There are three ways to find the z-score that corresponds to a given area under a normal distribution curve

**1.** Use the z-table.

**2.** Use the Percentile to Z-Score Calculator.

**3.** Use the invNorm() Function on a TI-84 Calculator.

The following examples show how to use each of these methods to find the z-score that corresponds to a given area under a normal distribution curve.

**Example 1: Find Z-Score Given Area to the Left**

Find the z-score that has 15.62% of the distribution’s area to the left.

**Method 1: Use the z-table.**

The z-score that corresponds to a value of .1562 in the z-table is **-1.01**.

**2. Use the Percentile to Z-Score Calculator.**

According to the Percentile to Z-Score Calculator, the z-score that corresponds to a percentile of .1562 is **-1.01**.

**3. Use the invNorm() function on a TI-84 calculator.**

Using the invNorm() function on a TI-84 calculator, the z-score that corresponds to an area of .1562 to the left is **-1.01**.

Notice that all three methods lead to the same result.

**Example 2: Find Z-Score Given Area to the Right**

Find the z-score that has 37.83% of the distribution’s area to the right.

**Method 1: Use the z-table.**

The z table shows the area to the *left* of various z-scores.
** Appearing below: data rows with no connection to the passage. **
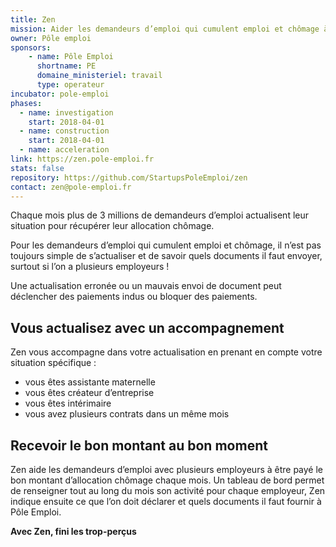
 ```yaml
---
title: Zen
mission: Aider les demandeurs d’emploi qui cumulent emploi et chômage à être payé le bon montant d’allocation chômage chaque mois
owner: Pôle emploi
sponsors: 
    - name: Pôle Emploi
      shortname: PE
      domaine_ministeriel: travail
      type: operateur
incubator: pole-emploi
phases:
  - name: investigation
    start: 2018-04-01
  - name: construction
    start: 2018-04-01
  - name: acceleration
link: https://zen.pole-emploi.fr
stats: false
repository: https://github.com/StartupsPoleEmploi/zen
contact: zen@pole-emploi.fr
---
```


Chaque mois plus de 3 millions de demandeurs d’emploi actualisent leur situation pour récupérer leur allocation chômage.

Pour les demandeurs d’emploi qui cumulent emploi et chômage, il n’est pas toujours simple de s’actualiser et de savoir quels documents il faut envoyer, surtout si l’on a plusieurs employeurs !

Une actualisation erronée ou un mauvais envoi de document peut déclencher des paiements indus ou bloquer des paiements.


## Vous actualisez avec un accompagnement

Zen vous accompagne dans votre actualisation en prenant en compte votre situation spécifique :
- vous êtes assistante maternelle
- vous êtes créateur d’entreprise
- vous êtes intérimaire
- vous avez plusieurs contrats dans un même mois


## Recevoir le bon montant au bon moment

Zen aide les demandeurs d’emploi avec plusieurs employeurs à être payé le bon montant d’allocation chômage chaque mois.
Un tableau de bord permet de renseigner tout au long du mois son activité pour chaque employeur, Zen indique ensuite ce que l’on doit déclarer et quels documents il faut fournir à Pôle Emploi.


**Avec Zen, fini les trop-perçus**
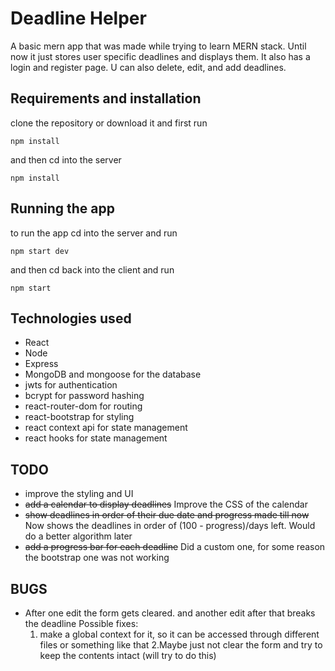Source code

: # Deadline Helper
A basic mern app that was made while trying to learn MERN stack. Until now it just stores user specific deadlines and displays them. It also has a login and register page. U can also delete, edit, and add deadlines.
## Requirements and installation
clone the repository or download it and first run 
```
npm install
```
 and then cd into the server
```
npm install
```

## Running the app
to run the app cd into the server and run
```
npm start dev
```
and then cd back into the client and run
```
npm start
```

## Technologies used
* React
* Node
* Express
* MongoDB and mongoose for the database
* jwts for authentication
* bcrypt for password hashing
* react-router-dom for routing
* react-bootstrap for styling
* react context api for state management
* react hooks for state management

## TODO
* improve the styling and UI
* ~~add a calendar to display deadlines~~ Improve the CSS of the calendar
* ~~show deadlines in order of their due date and progress made till now~~ Now shows the deadlines in order of (100 - progress)/days left. Would do a better algorithm later
* ~~add a progress bar for each deadline~~ Did a custom one, for some reason the bootstrap one was not working


## BUGS 
* After one edit the form gets cleared. and another edit after that breaks the deadline
  Possible fixes:
    1. make a global context for it, so it can be accessed through different files or something like that
  2.Maybe just not clear the form and try to keep the contents intact (will try to do this)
Thus, if we know the area to the right is .3783 then the area to the left is 1 – .3783 = .6217

The z-score that corresponds to a value of .6217 in the z-table is **.31**

**2. Use the Percentile to Z-Score Calculator.**

According to the Percentile to Z-Score Calculator, the z-score that corresponds to a percentile of .6217 is .**3099**.

**3. Use the invNorm() function on a TI-84 calculator.**

Using the invNorm() function on a TI-84 calculator, the z-score that corresponds to an area of .6217 to the left is **.3099**.

**Example 3: Find Z-Scores Given Area Between Two Values**

Find the z-scores that have 95% of the distribution’s area between them.

**Method 1: Use the z-table.**

If 95% of the distribution is located between two z-scores, it means that 5% of the distribution lies outside of the z-scores.

Thus, 2.5% of the distribution is less than one of the z-scores and 2.5% of the distribution is greater than the other z-score.

Thus, we can look up .025 in the z-table. The z-score that corresponds to .025 in the z-table is **-1.96**.

Thus, the z-scores that contain 95% of the distribution between them are **-1.96** and **1.96**.

**2. Use the Percentile to Z-Score Calculator.**

According to the Percentile to Z-Score Calculator, the z-score that corresponds to a percentile of .025 is **-1.96**.

Thus, the z-scores that contain 95% of the distribution between them are **-1.96** and **1.96**.

**3. Use the invNorm() function on a TI-84 calculator.**

Using the invNorm() function on a TI-84 calculator, the z-score that corresponds to an area of .025 to the left is **-1.96**.

Thus, the z-scores that contain 95% of the distribution between them are **-1.96** and **1.96**.